**Problem details**
Every line from the start of the data through the line containing "2. Drag from" should be retyped exactly; the pictures should not.

**Data for analysis**

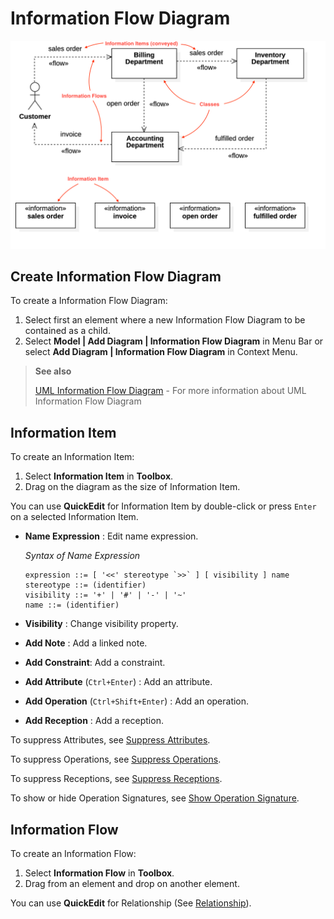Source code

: # Information Flow Diagram

![Information Flow Diagram \(from uml-diagram.org\)](../.gitbook/assets/information-flows.png)

## Create Information Flow Diagram

To create a Information Flow Diagram:

1. Select first an element where a new Information Flow Diagram to be contained as a child.
2. Select **Model \| Add Diagram \| Information Flow Diagram** in Menu Bar or select **Add Diagram \| Information Flow Diagram** in Context Menu.

> **See also**
>
> [UML Information Flow Diagram](https://www.uml-diagrams.org/information-flow-diagrams.html) - For more information about UML Information Flow Diagram

## Information Item

To create an Information Item:

1. Select **Information Item** in **Toolbox**.
2. Drag on the diagram as the size of Information Item.

You can use **QuickEdit** for Information Item by double-click or press `Enter` on a selected Information Item.

* **Name Expression** : Edit name expression.

  _Syntax of Name Expression_

  ```text
  expression ::= [ '<<' stereotype `>>` ] [ visibility ] name
  stereotype ::= (identifier)
  visibility ::= '+' | '#' | '-' | '~'
  name ::= (identifier)
  ```

* **Visibility** : Change visibility property.
* **Add Note** : Add a linked note.
* **Add Constraint**: Add a constraint.
* **Add Attribute** \(`Ctrl+Enter`\) : Add an attribute.
* **Add Operation** \(`Ctrl+Shift+Enter`\) : Add an operation.
* **Add Reception** : Add a reception.

To suppress Attributes, see [Suppress Attributes](../user-guide/formatting-diagram.md#suppress-attributes).

To suppress Operations, see [Suppress Operations](../user-guide/formatting-diagram.md#suppress-operations).

To suppress Receptions, see [Suppress Receptions](../user-guide/formatting-diagram.md#suppress-receptions).

To show or hide Operation Signatures, see [Show Operation Signature](../user-guide/formatting-diagram.md#show-operation-signature).

## Information Flow

To create an Information Flow:

1. Select **Information Flow** in **Toolbox**.
2. Drag from an element and drop on another element.

You can use **QuickEdit** for Relationship \(See [Relationship](class-diagram.md#relationship)\).

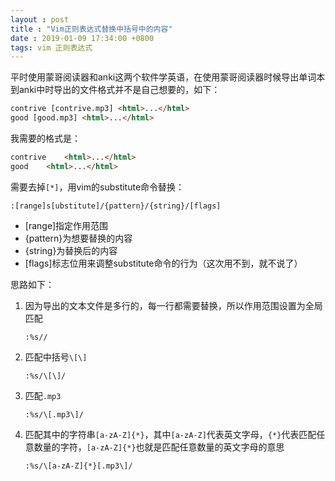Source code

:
 ```yaml
---
layout : post
title : "Vim正则表达式替换中括号中的内容"
date : 2019-01-09 17:34:00 +0800
tags: vim 正则表达式
---
```

平时使用蒙哥阅读器和anki这两个软件学英语，在使用蒙哥阅读器时候导出单词本到anki中时导出的文件格式并不是自己想要的，如下：

```html
contrive [contrive.mp3]	<html>...</html>
good [good.mp3]	<html>...</html>
```
我需要的格式是：
```html
contrive 	<html>...</html>
good 	<html>...</html>
```
需要去掉```[*]```，用vim的substitute命令替换：
```vim
:[range]s[ubstitute]/{pattern}/{string}/[flags]
```
* [range]指定作用范围
* {pattern}为想要替换的内容
* {string}为替换后的内容
* [flags]标志位用来调整substitute命令的行为（这次用不到，就不说了）

思路如下：
1.  因为导出的文本文件是多行的，每一行都需要替换，所以作用范围设置为全局匹配
	```vim
	:%s//
	```
2.  匹配中括号```\[\]```
	```vim
	:%s/\[\]/
	```
3.  匹配```.mp3```
	```vim
	:%s/\[.mp3\]/
	```
4.  匹配其中的字符串```[a-zA-Z]{*}```，其中```[a-zA-Z]```代表英文字母，```{*}```代表匹配任意数量的字符，```[a-zA-Z]{*}```也就是匹配任意数量的英文字母的意思
	```vim
	:%s/\[a-zA-Z]{*}[.mp3\]/
	```
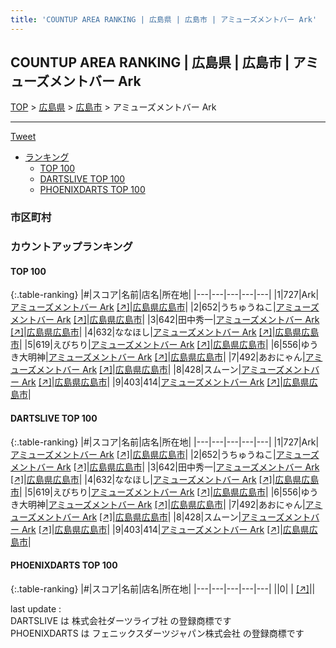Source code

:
 ```yaml
---
title: 'COUNTUP AREA RANKING | 広島県 | 広島市 | アミューズメントバー Ark'
---
```

## COUNTUP AREA RANKING | 広島県 | 広島市 | アミューズメントバー Ark

[TOP](/darts/rank/) > [広島県](/darts/rank/広島県/) > [広島市](/darts/rank/広島県/広島市/) > アミューズメントバー Ark

___

<a href="https://twitter.com/share?ref_src=twsrc%5Etfw" data-text="COUNTUP AREA RANKING | 広島県広島市アミューズメントバー Ark" class="twitter-share-button" data-hashtags="DARTSLIVE,PHOENIXDARTS,darts,ダーツ" data-show-count="false">Tweet</a>

* [ランキング](#カウントアップランキング)
    * [TOP 100](#top-100)
    * [DARTSLIVE TOP 100](#dartslive-top-100)
    * [PHOENIXDARTS TOP 100](#phoenixdarts-top-100)

### 市区町村

<ul>

</ul>

### カウントアップランキング

#### TOP 100



{:.table-ranking}
|#|スコア|名前|店名|所在地|
|---|---|---|---|---|
|1|727|<span class="rank-name-dl">Ark</span>|<a href="/darts/rank/shops/4b631bc1d829dc5bfec1ae84bb28bd87.html">アミューズメントバー Ark</a> <a href="https://search.dartslive.com/jp/shop/4b631bc1d829dc5bfec1ae84bb28bd87">[↗]</a>|<a href="/darts/rank/広島県/広島市">広島県広島市</a>|
|2|652|<span class="rank-name-dl">うちゅうねこ</span>|<a href="/darts/rank/shops/4b631bc1d829dc5bfec1ae84bb28bd87.html">アミューズメントバー Ark</a> <a href="https://search.dartslive.com/jp/shop/4b631bc1d829dc5bfec1ae84bb28bd87">[↗]</a>|<a href="/darts/rank/広島県/広島市">広島県広島市</a>|
|3|642|<span class="rank-name-dl">田中秀一</span>|<a href="/darts/rank/shops/4b631bc1d829dc5bfec1ae84bb28bd87.html">アミューズメントバー Ark</a> <a href="https://search.dartslive.com/jp/shop/4b631bc1d829dc5bfec1ae84bb28bd87">[↗]</a>|<a href="/darts/rank/広島県/広島市">広島県広島市</a>|
|4|632|<span class="rank-name-dl">ななほし</span>|<a href="/darts/rank/shops/4b631bc1d829dc5bfec1ae84bb28bd87.html">アミューズメントバー Ark</a> <a href="https://search.dartslive.com/jp/shop/4b631bc1d829dc5bfec1ae84bb28bd87">[↗]</a>|<a href="/darts/rank/広島県/広島市">広島県広島市</a>|
|5|619|<span class="rank-name-dl">えびちり</span>|<a href="/darts/rank/shops/4b631bc1d829dc5bfec1ae84bb28bd87.html">アミューズメントバー Ark</a> <a href="https://search.dartslive.com/jp/shop/4b631bc1d829dc5bfec1ae84bb28bd87">[↗]</a>|<a href="/darts/rank/広島県/広島市">広島県広島市</a>|
|6|556|<span class="rank-name-dl">ゆうき大明神</span>|<a href="/darts/rank/shops/4b631bc1d829dc5bfec1ae84bb28bd87.html">アミューズメントバー Ark</a> <a href="https://search.dartslive.com/jp/shop/4b631bc1d829dc5bfec1ae84bb28bd87">[↗]</a>|<a href="/darts/rank/広島県/広島市">広島県広島市</a>|
|7|492|<span class="rank-name-dl">あおにゃん</span>|<a href="/darts/rank/shops/4b631bc1d829dc5bfec1ae84bb28bd87.html">アミューズメントバー Ark</a> <a href="https://search.dartslive.com/jp/shop/4b631bc1d829dc5bfec1ae84bb28bd87">[↗]</a>|<a href="/darts/rank/広島県/広島市">広島県広島市</a>|
|8|428|<span class="rank-name-dl">スムーン</span>|<a href="/darts/rank/shops/4b631bc1d829dc5bfec1ae84bb28bd87.html">アミューズメントバー Ark</a> <a href="https://search.dartslive.com/jp/shop/4b631bc1d829dc5bfec1ae84bb28bd87">[↗]</a>|<a href="/darts/rank/広島県/広島市">広島県広島市</a>|
|9|403|<span class="rank-name-dl">414</span>|<a href="/darts/rank/shops/4b631bc1d829dc5bfec1ae84bb28bd87.html">アミューズメントバー Ark</a> <a href="https://search.dartslive.com/jp/shop/4b631bc1d829dc5bfec1ae84bb28bd87">[↗]</a>|<a href="/darts/rank/広島県/広島市">広島県広島市</a>|


#### DARTSLIVE TOP 100



{:.table-ranking}
|#|スコア|名前|店名|所在地|
|---|---|---|---|---|
|1|727|<span class="rank-name-dl">Ark</span>|<a href="/darts/rank/shops/4b631bc1d829dc5bfec1ae84bb28bd87.html">アミューズメントバー Ark</a> <a href="https://search.dartslive.com/jp/shop/4b631bc1d829dc5bfec1ae84bb28bd87">[↗]</a>|<a href="/darts/rank/広島県/広島市">広島県広島市</a>|
|2|652|<span class="rank-name-dl">うちゅうねこ</span>|<a href="/darts/rank/shops/4b631bc1d829dc5bfec1ae84bb28bd87.html">アミューズメントバー Ark</a> <a href="https://search.dartslive.com/jp/shop/4b631bc1d829dc5bfec1ae84bb28bd87">[↗]</a>|<a href="/darts/rank/広島県/広島市">広島県広島市</a>|
|3|642|<span class="rank-name-dl">田中秀一</span>|<a href="/darts/rank/shops/4b631bc1d829dc5bfec1ae84bb28bd87.html">アミューズメントバー Ark</a> <a href="https://search.dartslive.com/jp/shop/4b631bc1d829dc5bfec1ae84bb28bd87">[↗]</a>|<a href="/darts/rank/広島県/広島市">広島県広島市</a>|
|4|632|<span class="rank-name-dl">ななほし</span>|<a href="/darts/rank/shops/4b631bc1d829dc5bfec1ae84bb28bd87.html">アミューズメントバー Ark</a> <a href="https://search.dartslive.com/jp/shop/4b631bc1d829dc5bfec1ae84bb28bd87">[↗]</a>|<a href="/darts/rank/広島県/広島市">広島県広島市</a>|
|5|619|<span class="rank-name-dl">えびちり</span>|<a href="/darts/rank/shops/4b631bc1d829dc5bfec1ae84bb28bd87.html">アミューズメントバー Ark</a> <a href="https://search.dartslive.com/jp/shop/4b631bc1d829dc5bfec1ae84bb28bd87">[↗]</a>|<a href="/darts/rank/広島県/広島市">広島県広島市</a>|
|6|556|<span class="rank-name-dl">ゆうき大明神</span>|<a href="/darts/rank/shops/4b631bc1d829dc5bfec1ae84bb28bd87.html">アミューズメントバー Ark</a> <a href="https://search.dartslive.com/jp/shop/4b631bc1d829dc5bfec1ae84bb28bd87">[↗]</a>|<a href="/darts/rank/広島県/広島市">広島県広島市</a>|
|7|492|<span class="rank-name-dl">あおにゃん</span>|<a href="/darts/rank/shops/4b631bc1d829dc5bfec1ae84bb28bd87.html">アミューズメントバー Ark</a> <a href="https://search.dartslive.com/jp/shop/4b631bc1d829dc5bfec1ae84bb28bd87">[↗]</a>|<a href="/darts/rank/広島県/広島市">広島県広島市</a>|
|8|428|<span class="rank-name-dl">スムーン</span>|<a href="/darts/rank/shops/4b631bc1d829dc5bfec1ae84bb28bd87.html">アミューズメントバー Ark</a> <a href="https://search.dartslive.com/jp/shop/4b631bc1d829dc5bfec1ae84bb28bd87">[↗]</a>|<a href="/darts/rank/広島県/広島市">広島県広島市</a>|
|9|403|<span class="rank-name-dl">414</span>|<a href="/darts/rank/shops/4b631bc1d829dc5bfec1ae84bb28bd87.html">アミューズメントバー Ark</a> <a href="https://search.dartslive.com/jp/shop/4b631bc1d829dc5bfec1ae84bb28bd87">[↗]</a>|<a href="/darts/rank/広島県/広島市">広島県広島市</a>|


#### PHOENIXDARTS TOP 100



{:.table-ranking}
|#|スコア|名前|店名|所在地|
|---|---|---|---|---|
||0|<span class="rank-name-dl"> </span>|<a href="/darts/rank/shops/.html"></a> <a href="">[↗]</a>|<a href="/darts/rank//"></a>|


<div class="footer border-top border-gray-light mt-5 pt-3 text-right text-gray">
    last update : <span style="font-weight: italic" id="foot_last_modified"></span><br />
    DARTSLIVE は 株式会社ダーツライブ社 の登録商標です<br />
    PHOENIXDARTS は フェニックスダーツジャパン株式会社 の登録商標です<br />
</div>

<script src="https://cdnjs.cloudflare.com/ajax/libs/jquery.tablesorter/2.31.3/js/jquery.tablesorter.min.js" integrity="sha512-qzgd5cYSZcosqpzpn7zF2ZId8f/8CHmFKZ8j7mU4OUXTNRd5g+ZHBPsgKEwoqxCtdQvExE5LprwwPAgoicguNg==" crossorigin="anonymous" referrerpolicy="no-referrer"></script>
<link rel="stylesheet" href="https://cdnjs.cloudflare.com/ajax/libs/jquery.tablesorter/2.31.3/css/theme.default.min.css" integrity="sha512-wghhOJkjQX0Lh3NSWvNKeZ0ZpNn+SPVXX1Qyc9OCaogADktxrBiBdKGDoqVUOyhStvMBmJQ8ZdMHiR3wuEq8+w==" crossorigin="anonymous" referrerpolicy="no-referrer" />
<script>
$(function() {
    $(".table-ranking").tablesorter({sortList:[[0, 0]]});
    $("#foot_last_modified").text(formatDate(new Date(document.lastModified), 'yyyy-MM-dd HH:mm:ss'));
});
</script>

<script async src="https://platform.twitter.com/widgets.js" charset="utf-8"></script>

**Final answer**
Source code

: # Information Flow Diagram

![Information Flow Diagram \(from uml-diagram.org\)](../.gitbook/assets/information-flows.png)

## Create Information Flow Diagram

To create a Information Flow Diagram:

1. Select first an element where a new Information Flow Diagram to be contained as a child.
2. Select **Model \| Add Diagram \| Information Flow Diagram** in Menu Bar or select **Add Diagram \| Information Flow Diagram** in Context Menu.

> **See also**
>
> [UML Information Flow Diagram](https://www.uml-diagrams.org/information-flow-diagrams.html) - For more information about UML Information Flow Diagram

## Information Item

To create an Information Item:

1. Select **Information Item** in **Toolbox**.
2. Drag on the diagram as the size of Information Item.

You can use **QuickEdit** for Information Item by double-click or press `Enter` on a selected Information Item.

* **Name Expression** : Edit name expression.

  _Syntax of Name Expression_

  ```text
  expression ::= [ '<<' stereotype `>>` ] [ visibility ] name
  stereotype ::= (identifier)
  visibility ::= '+' | '#' | '-' | '~'
  name ::= (identifier)
  ```

* **Visibility** : Change visibility property.
* **Add Note** : Add a linked note.
* **Add Constraint**: Add a constraint.
* **Add Attribute** \(`Ctrl+Enter`\) : Add an attribute.
* **Add Operation** \(`Ctrl+Shift+Enter`\) : Add an operation.
* **Add Reception** : Add a reception.

To suppress Attributes, see [Suppress Attributes](../user-guide/formatting-diagram.md#suppress-attributes).

To suppress Operations, see [Suppress Operations](../user-guide/formatting-diagram.md#suppress-operations).

To suppress Receptions, see [Suppress Receptions](../user-guide/formatting-diagram.md#suppress-receptions).

To show or hide Operation Signatures, see [Show Operation Signature](../user-guide/formatting-diagram.md#show-operation-signature).

## Information Flow

To create an Information Flow:

1. Select **Information Flow** in **Toolbox**.
2. Drag from an element and drop on another element.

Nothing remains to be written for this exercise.